Though the average London commuter sees rail travel as a necessary evil, railways still have the power to instill powerful feelings of romance in us.  Perhaps its because it was the railways that first shrank the world so dramatically that journeys that once took weeks could now be completed in a matter of hours.  Perhaps it was the way that rail travel broadened people's horizon's beyond that of their native villages.  For whatever reason, even today rail travel revives images of gentility, comfort, adventure, and romance.  It makes us think of dining cars and sleepers. Of compartments paneled in wood and backs to the engine.  Of steam and porters and attentive stewards.  It's the mode of travel of Hercule Poirot and James Bond.  Of aristocrats in evening dress and tweedy gentlemen on their way to trout fishing in Scotland.  It's traveling not just across geography, but across time to what we like to imagine was a more elegant era.

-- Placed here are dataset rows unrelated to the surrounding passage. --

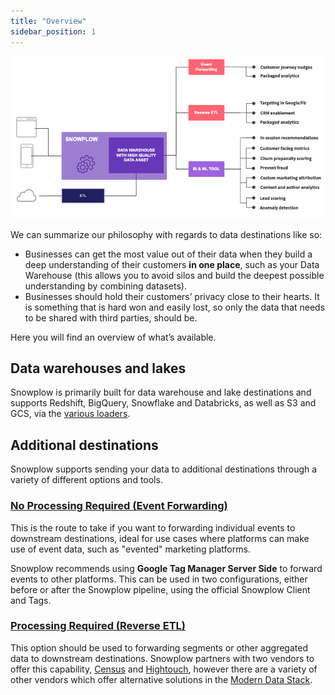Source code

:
 ```yaml
---
title: "Overview"
sidebar_position: 1
---
```


![](images/usecasearch.png)

We can summarize our philosophy with regards to data destinations like so:

- Businesses can get the most value out of their data when they build a deep understanding of their customers **in one place**, such as your Data Warehouse (this allows you to avoid silos and build the deepest possible understanding by combining datasets).
- Businesses should hold their customers’ privacy close to their hearts. It is something that is hard won and easily lost, so only the data that needs to be shared with third parties, should be.

Here you will find an overview of what’s available.

## Data warehouses and lakes

Snowplow is primarily built for data warehouse and lake destinations and supports Redshift, BigQuery, Snowflake and Databricks, as well as S3 and GCS, via the [various loaders](/docs/destinations/warehouses-and-lakes/index.md).

## Additional destinations

Snowplow supports sending your data to additional destinations through a variety of different options and tools.

### [No Processing Required (Event Forwarding)](/docs/destinations/forwarding-events/index.md)

This is the route to take if you want to forwarding individual events to downstream destinations, ideal for use cases where platforms can make use of event data, such as "evented" marketing platforms.

Snowplow recommends using **Google Tag Manager Server Side** to forward events to other platforms. This can be used in two configurations, either before or after the Snowplow pipeline, using the official Snowplow Client and Tags.

### [Processing Required (Reverse ETL)](/docs/destinations/reverse-etl/index.md)

This option should be used to forwarding segments or other aggregated data to downstream destinations. Snowplow partners with two vendors to offer this capability, [Census](https://www.getcensus.com/) and [Hightouch](https://hightouch.io/), however there are a variety of other vendors which offer alternative solutions in the [Modern Data Stack](https://snowplowanalytics.com/blog/2021/05/12/modern-data-stack/).
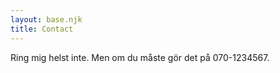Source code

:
 ```yaml
---
layout: base.njk
title: Contact
---
```



Ring mig helst inte. Men om du måste gör det på 070-1234567.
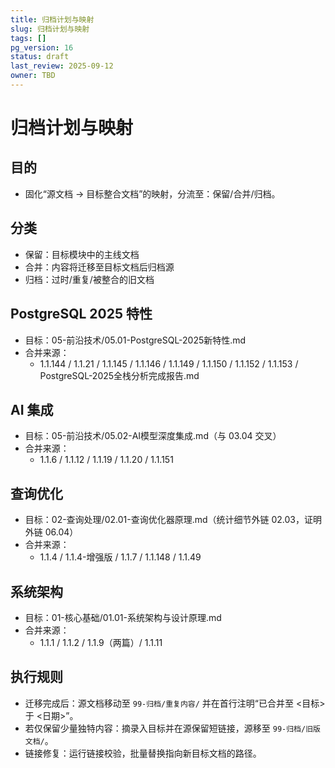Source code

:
 ```yaml
---
title: 归档计划与映射
slug: 归档计划与映射
tags: []
pg_version: 16
status: draft
last_review: 2025-09-12
owner: TBD
---
```


# 归档计划与映射

## 目的

- 固化“源文档 → 目标整合文档”的映射，分流至：保留/合并/归档。

## 分类

- 保留：目标模块中的主线文档
- 合并：内容将迁移至目标文档后归档源
- 归档：过时/重复/被整合的旧文档

## PostgreSQL 2025 特性

- 目标：05-前沿技术/05.01-PostgreSQL-2025新特性.md
- 合并来源：
  - 1.1.144 / 1.1.21 / 1.1.145 / 1.1.146 / 1.1.149 / 1.1.150 / 1.1.152 / 1.1.153 / PostgreSQL-2025全栈分析完成报告.md

## AI 集成

- 目标：05-前沿技术/05.02-AI模型深度集成.md（与 03.04 交叉）
- 合并来源：
  - 1.1.6 / 1.1.12 / 1.1.19 / 1.1.20 / 1.1.151

## 查询优化

- 目标：02-查询处理/02.01-查询优化器原理.md（统计细节外链 02.03，证明外链 06.04）
- 合并来源：
  - 1.1.4 / 1.1.4-增强版 / 1.1.7 / 1.1.148 / 1.1.49

## 系统架构

- 目标：01-核心基础/01.01-系统架构与设计原理.md
- 合并来源：
  - 1.1.1 / 1.1.2 / 1.1.9（两篇）/ 1.1.11

## 执行规则

- 迁移完成后：源文档移动至 `99-归档/重复内容/` 并在首行注明“已合并至 <目标> 于 <日期>”。
- 若仅保留少量独特内容：摘录入目标并在源保留短链接，源移至 `99-归档/旧版文档/`。
- 链接修复：运行链接校验，批量替换指向新目标文档的路径。
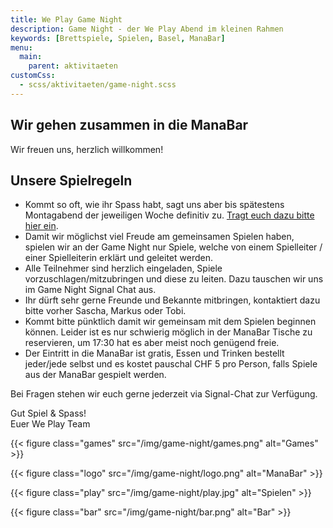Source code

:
 ```yaml
---
title: We Play Game Night
description: Game Night - der We Play Abend im kleinen Rahmen
keywords: [Brettspiele, Spielen, Basel, ManaBar]
menu:
  main:
    parent: aktivitaeten
customCss:
  - scss/aktivitaeten/game-night.scss
---
```


<div class="game-night">
<div class="text">

## Wir gehen zusammen in die ManaBar

Wir freuen uns, herzlich willkommen!

## Unsere Spielregeln

- Kommt so oft, wie ihr Spass habt, sagt uns aber bis spätestens Montagabend der jeweiligen Woche definitiv
  zu. [Tragt euch dazu bitte hier ein](https://nuudel.digitalcourage.de/xEujRaujYWiMkjQO).
- Damit wir möglichst viel Freude am gemeinsamen Spielen haben, spielen wir an der Game Night nur Spiele, welche von
  einem Spielleiter / einer Spielleiterin erklärt und geleitet werden.
- Alle Teilnehmer sind herzlich eingeladen, Spiele vorzuschlagen/mitzubringen und diese zu leiten. Dazu tauschen wir uns
  im Game Night Signal Chat aus.
- Ihr dürft sehr gerne Freunde und Bekannte mitbringen, kontaktiert dazu bitte vorher Sascha, Markus oder Tobi.
- Kommt bitte pünktlich damit wir gemeinsam mit dem Spielen beginnen können. Leider ist es nur schwierig möglich in der
  ManaBar Tische zu reservieren, um 17:30 hat es aber meist noch genügend freie.
- Der Eintritt in die ManaBar ist gratis, Essen und Trinken bestellt jeder/jede selbst und es kostet pauschal CHF 5 pro
  Person, falls Spiele aus der ManaBar gespielt werden.

Bei Fragen stehen wir euch gerne jederzeit via Signal-Chat <!-- oder über info@we-play.ch--> zur Verfügung.

Gut Spiel & Spass!<br/>
Euer We Play Team
</div>

<div class="images">
<div class="col-left">

{{< figure class="games" src="/img/game-night/games.png" alt="Games" >}}

{{< figure class="logo" src="/img/game-night/logo.png" alt="ManaBar" >}}

</div>
<div class="col-right">

{{< figure class="play" src="/img/game-night/play.jpg" alt="Spielen" >}}

{{< figure class="bar" src="/img/game-night/bar.png" alt="Bar" >}}

</div>
</div>
</div>
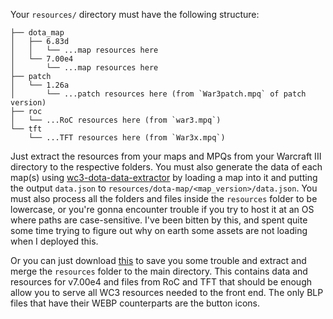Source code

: Your `resources/` directory must have the following structure:

```
├── dota_map
│   ├── 6.83d
│   │   └── ...map resources here
│   └── 7.00e4
│       └── ...map resources here
├── patch
│   └── 1.26a
│       └── ...patch resources here (from `War3patch.mpq` of patch version)
├── roc
│   └── ...RoC resources here (from `war3.mpq`)
└── tft
    └── ...TFT resources here (from `War3x.mpq`)
```

Just extract the resources from your maps and MPQs from your Warcraft III directory to the respective folders. You must also generate the data of each map(s) using [wc3-dota-data-extractor](http://) by loading a map into it and putting the output `data.json` to `resources/dota-map/<map_version>/data.json`. You must also process all the folders and files inside the `resources` folder to be lowercase, or you're gonna encounter trouble if you try to host it at an OS where paths are case-sensitive. I've been bitten by this, and spent quite some time trying to figure out why on earth some assets are not loading when I deployed this.

Or you can just download [this](https://github.com/jp06/wc3-dota-info-api/releases/download/v1.0/resources.7z) to save you some trouble and extract and merge the `resources` folder to the main directory. This contains data and resources for v7.00e4 and files from RoC and TFT that should be enough allow you to serve all WC3 resources needed to the front end. The only BLP files that have their WEBP counterparts are the button icons.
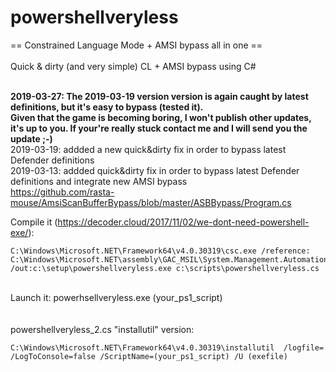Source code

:# powershellveryless
== Constrained Language Mode + AMSI bypass all in one ==<br /><br />
Quick & dirty (and very simple) CL + AMSI bypass using C#<br />

<br><b>2019-03-27: The 2019-03-19 version version is again caught by latest definitions, but it's easy to bypass (tested it).<br>
Given that the game is becoming boring, I won't publish other updates, it's up to you. If your're really stuck contact me and I will
send you the update ;-) 
</b>
<br>2019-03-19: addded a new quick&dirty fix in order to bypass latest Defender definitions
<br>2019-03-13: addded quick&dirty fix in order to bypass latest Defender definitions and integrate new AMSI bypass
<br>https://github.com/rasta-mouse/AmsiScanBufferBypass/blob/master/ASBBypass/Program.cs


Compile it (https://decoder.cloud/2017/11/02/we-dont-need-powershell-exe/): 
```
C:\Windows\Microsoft.NET\Framework64\v4.0.30319\csc.exe /reference: C:\Windows\Microsoft.NET\assembly\GAC_MSIL\System.Management.Automation\v4.0_3.0.0.0__31bf3856ad364e35\system.management.automation.dll 
/out:c:\setup\powershellveryless.exe c:\scripts\powershellveryless.cs
```
<br />
Launch it: powerhsellveryless.exe (your_ps1_script)
 <br /><br /><br />
powershellveryless_2.cs "installutil" version: <br />

```
C:\Windows\Microsoft.NET\Framework64\v4.0.30319\installutil  /logfile= /LogToConsole=false /ScriptName=(your_ps1_script) /U (exefile)
```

Last Call for the Dining Car: The Telegraph Book of Great Railway Journeys both feeds and tempers this nostalgia with a collection of articles from the Daily Telegraph and Sunday Telegraph revolving around rail travel over the past 150 plus years.  Far from being a dry compendium of newspaper clippings, editor Michael Kerr makes his selection with an eye toward lively writing and entertaining subjects.  Separated into general topic sections, the reader can expect to find such gems as John Simpson on Kim Jong Il's armoured train, Lee Langley on the Orient Express in the 1970s, a trip from New Orleans to LA post Katrina,  the American rediscovery of Amtrak right after 9/11, the adventure of the world's longest continuous rail journey from London to Hong Kong, train spotter par excellence Michael Palin's musings on meeting InterCity, and the  rise and fall (or is it just fall?) of British railway food.

This is not a book to read cover to cover.  It's a book to keep on your nightstand and dip into at random before going to sleep.  Whether it's the decline of the Orient Express in the 1970s, the beauty of the Trans-Canadian railway, what it's really like aboard the Queen's private train, Queen Victoria's dining habits while travelling, or merely an anecdote about an epic journey made on a platform ticket, Last Call for the Dining Car is sure to entertain.  It evokes a nostalgia for a time not so long ago when all transportation systems didn't aspire to the dismal, antiseptic level of service dispensed by airlines and maybe it shows that travel can be something to be enjoyed rather than endured.

1 comment:

  1. All is not yet lost! Fine dining, chef-prepared and steward-served, is still possible and not only on luxury trains.
    Pullman catering is still provided on first class charter trains and in private rail cars.
    Enjoying a magnificent 4-course luncheon with a vintage wine in pleasant company with an ever-changing view through the panoramic window will prove that "travel can be something to be enjoyed rather than endured".